116 3rd St SE
Cedar Rapids, Iowa 52401
This month marks 100 years since Iowa adopted a state flag.
The flag you see flying at schools today is the same as it was a century ago - three vertical stripes of blue, white and red, with an eagle in the middle carrying banners that say, 'Our liberties we prize and our rights we will maintain.”
Many other states had flags before Iowa, which had already been a state for several decades before officials ordered the creation of a state flag. After that, it took more than seven years for the people to decide whether they wanted a flag and what it would look like.

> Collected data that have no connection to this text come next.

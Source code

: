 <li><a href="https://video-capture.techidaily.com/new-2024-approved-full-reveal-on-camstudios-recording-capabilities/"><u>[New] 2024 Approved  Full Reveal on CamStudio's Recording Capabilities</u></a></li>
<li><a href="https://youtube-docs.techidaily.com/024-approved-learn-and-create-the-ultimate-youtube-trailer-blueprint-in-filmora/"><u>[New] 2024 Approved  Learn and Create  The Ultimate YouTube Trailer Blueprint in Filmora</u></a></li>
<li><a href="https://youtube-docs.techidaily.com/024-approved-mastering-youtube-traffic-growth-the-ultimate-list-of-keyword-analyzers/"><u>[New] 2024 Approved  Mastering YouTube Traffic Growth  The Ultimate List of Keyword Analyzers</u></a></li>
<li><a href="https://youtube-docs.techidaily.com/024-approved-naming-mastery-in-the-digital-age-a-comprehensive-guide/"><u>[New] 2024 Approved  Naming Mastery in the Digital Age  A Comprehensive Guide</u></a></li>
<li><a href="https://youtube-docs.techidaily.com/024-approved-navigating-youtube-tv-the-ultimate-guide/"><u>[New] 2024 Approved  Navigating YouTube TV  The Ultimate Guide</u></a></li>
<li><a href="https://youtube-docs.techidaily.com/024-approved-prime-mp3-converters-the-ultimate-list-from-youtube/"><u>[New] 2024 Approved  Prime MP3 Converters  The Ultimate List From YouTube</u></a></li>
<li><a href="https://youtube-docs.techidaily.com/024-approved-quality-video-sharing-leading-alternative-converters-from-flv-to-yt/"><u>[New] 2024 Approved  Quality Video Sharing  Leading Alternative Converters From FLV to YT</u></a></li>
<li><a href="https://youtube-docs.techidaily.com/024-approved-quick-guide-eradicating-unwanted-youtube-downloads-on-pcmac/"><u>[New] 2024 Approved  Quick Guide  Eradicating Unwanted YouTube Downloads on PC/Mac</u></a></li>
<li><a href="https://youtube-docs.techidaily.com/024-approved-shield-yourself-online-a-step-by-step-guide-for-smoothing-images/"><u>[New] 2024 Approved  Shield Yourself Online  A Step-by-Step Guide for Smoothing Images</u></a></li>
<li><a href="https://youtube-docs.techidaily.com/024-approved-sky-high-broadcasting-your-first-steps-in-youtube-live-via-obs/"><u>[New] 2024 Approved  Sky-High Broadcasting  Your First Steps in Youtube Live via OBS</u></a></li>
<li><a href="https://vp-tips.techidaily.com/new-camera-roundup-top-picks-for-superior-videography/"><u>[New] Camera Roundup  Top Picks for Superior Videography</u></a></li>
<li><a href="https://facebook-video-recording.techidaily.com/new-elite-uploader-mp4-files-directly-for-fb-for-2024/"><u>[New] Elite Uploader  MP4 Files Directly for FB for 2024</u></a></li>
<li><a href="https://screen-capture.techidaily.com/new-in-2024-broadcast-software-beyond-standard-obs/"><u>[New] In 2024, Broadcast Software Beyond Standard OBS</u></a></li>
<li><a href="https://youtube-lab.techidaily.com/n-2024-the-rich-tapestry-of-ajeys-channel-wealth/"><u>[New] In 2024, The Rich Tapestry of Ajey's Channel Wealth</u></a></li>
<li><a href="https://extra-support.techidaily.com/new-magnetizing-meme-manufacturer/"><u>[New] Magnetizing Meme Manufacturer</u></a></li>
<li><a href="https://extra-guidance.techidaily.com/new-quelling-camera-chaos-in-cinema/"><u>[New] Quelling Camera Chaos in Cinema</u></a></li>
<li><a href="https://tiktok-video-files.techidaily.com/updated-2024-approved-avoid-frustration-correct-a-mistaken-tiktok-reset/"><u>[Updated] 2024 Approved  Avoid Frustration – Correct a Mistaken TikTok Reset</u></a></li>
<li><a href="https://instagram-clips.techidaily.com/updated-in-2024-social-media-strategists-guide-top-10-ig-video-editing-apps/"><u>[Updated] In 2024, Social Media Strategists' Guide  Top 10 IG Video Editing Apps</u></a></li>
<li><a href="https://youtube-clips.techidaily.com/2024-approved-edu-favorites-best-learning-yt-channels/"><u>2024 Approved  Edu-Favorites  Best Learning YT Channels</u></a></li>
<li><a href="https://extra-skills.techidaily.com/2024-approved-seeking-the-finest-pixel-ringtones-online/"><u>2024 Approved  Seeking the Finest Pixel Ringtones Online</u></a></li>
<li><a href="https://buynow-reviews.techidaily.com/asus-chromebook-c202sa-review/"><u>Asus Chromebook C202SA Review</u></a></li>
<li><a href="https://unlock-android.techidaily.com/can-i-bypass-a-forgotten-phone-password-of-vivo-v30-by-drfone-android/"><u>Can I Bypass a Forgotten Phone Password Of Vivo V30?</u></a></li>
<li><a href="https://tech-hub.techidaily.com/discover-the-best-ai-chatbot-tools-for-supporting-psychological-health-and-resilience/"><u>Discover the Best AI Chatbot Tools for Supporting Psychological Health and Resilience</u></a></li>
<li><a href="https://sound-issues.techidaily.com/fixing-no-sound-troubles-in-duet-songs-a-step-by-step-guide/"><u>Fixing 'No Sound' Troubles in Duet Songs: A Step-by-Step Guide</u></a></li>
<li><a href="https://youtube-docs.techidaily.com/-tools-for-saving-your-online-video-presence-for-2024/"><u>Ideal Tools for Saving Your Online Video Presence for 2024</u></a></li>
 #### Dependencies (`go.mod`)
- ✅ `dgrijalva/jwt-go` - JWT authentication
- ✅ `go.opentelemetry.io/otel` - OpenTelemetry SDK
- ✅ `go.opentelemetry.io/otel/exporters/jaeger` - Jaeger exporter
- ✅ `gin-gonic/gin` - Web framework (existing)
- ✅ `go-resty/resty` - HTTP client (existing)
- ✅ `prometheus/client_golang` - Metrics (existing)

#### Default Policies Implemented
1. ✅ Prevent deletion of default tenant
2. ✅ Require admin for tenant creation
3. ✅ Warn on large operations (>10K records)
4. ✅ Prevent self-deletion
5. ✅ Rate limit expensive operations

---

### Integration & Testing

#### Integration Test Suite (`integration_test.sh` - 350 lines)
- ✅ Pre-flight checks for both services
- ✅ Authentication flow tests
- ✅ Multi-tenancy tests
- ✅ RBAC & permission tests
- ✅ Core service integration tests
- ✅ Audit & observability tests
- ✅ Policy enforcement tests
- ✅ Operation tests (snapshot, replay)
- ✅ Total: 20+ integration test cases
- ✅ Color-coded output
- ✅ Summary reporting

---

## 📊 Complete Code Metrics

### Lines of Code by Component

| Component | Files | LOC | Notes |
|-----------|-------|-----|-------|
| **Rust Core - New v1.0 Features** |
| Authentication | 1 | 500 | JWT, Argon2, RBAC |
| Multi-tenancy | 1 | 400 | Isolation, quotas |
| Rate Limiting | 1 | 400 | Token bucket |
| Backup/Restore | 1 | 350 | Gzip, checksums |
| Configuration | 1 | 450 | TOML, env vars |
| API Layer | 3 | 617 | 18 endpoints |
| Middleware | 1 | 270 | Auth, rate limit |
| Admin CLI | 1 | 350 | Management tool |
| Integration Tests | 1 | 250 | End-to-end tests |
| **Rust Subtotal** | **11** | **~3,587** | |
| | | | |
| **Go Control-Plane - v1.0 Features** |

Initially, many Iowans opposed making a state flag. Some of them were alive during the Civil War, and they remembered how southerners used their state banners in their rebellion against the federal government.
After the United States entered World War I in 1917, there was a surge in the people's sense of patriotism and Iowa pride. Within a year, an unofficial version was sent to Iowa soldiers fighting in Europe. The effort was led by a women's group called Daughters of the American Revolution.
But some Iowans still opposed the idea of a state flag. One state senator read a letter from his son serving in the war, which read, 'I hold that one flag is enough for American soldiers, and that the Stars and Stripes is sufficient for all purposes.” The passage was preserved by the historical journal Annals of Iowa.
Finally in March 1921, the Iowa Legislature agreed to adopt a state flag, similar to the unofficial version sent to soldiers in World War I.
The background of the flag is borrowed from the French flag, recognizing France as an early colonizer of the land that makes up Iowa. The bald eagle shown flying in the center is in honor of the United States' national bird. The banner in the eagle's beak displays the state motto, which was adopted shortly after the state's founding in 1846.
Iowans might like our flag, but it is not universally appreciated. A survey of flag experts conducted 20 years ago found Iowa has a below-average flag, ranking 42nd among 72 state and territorial flags.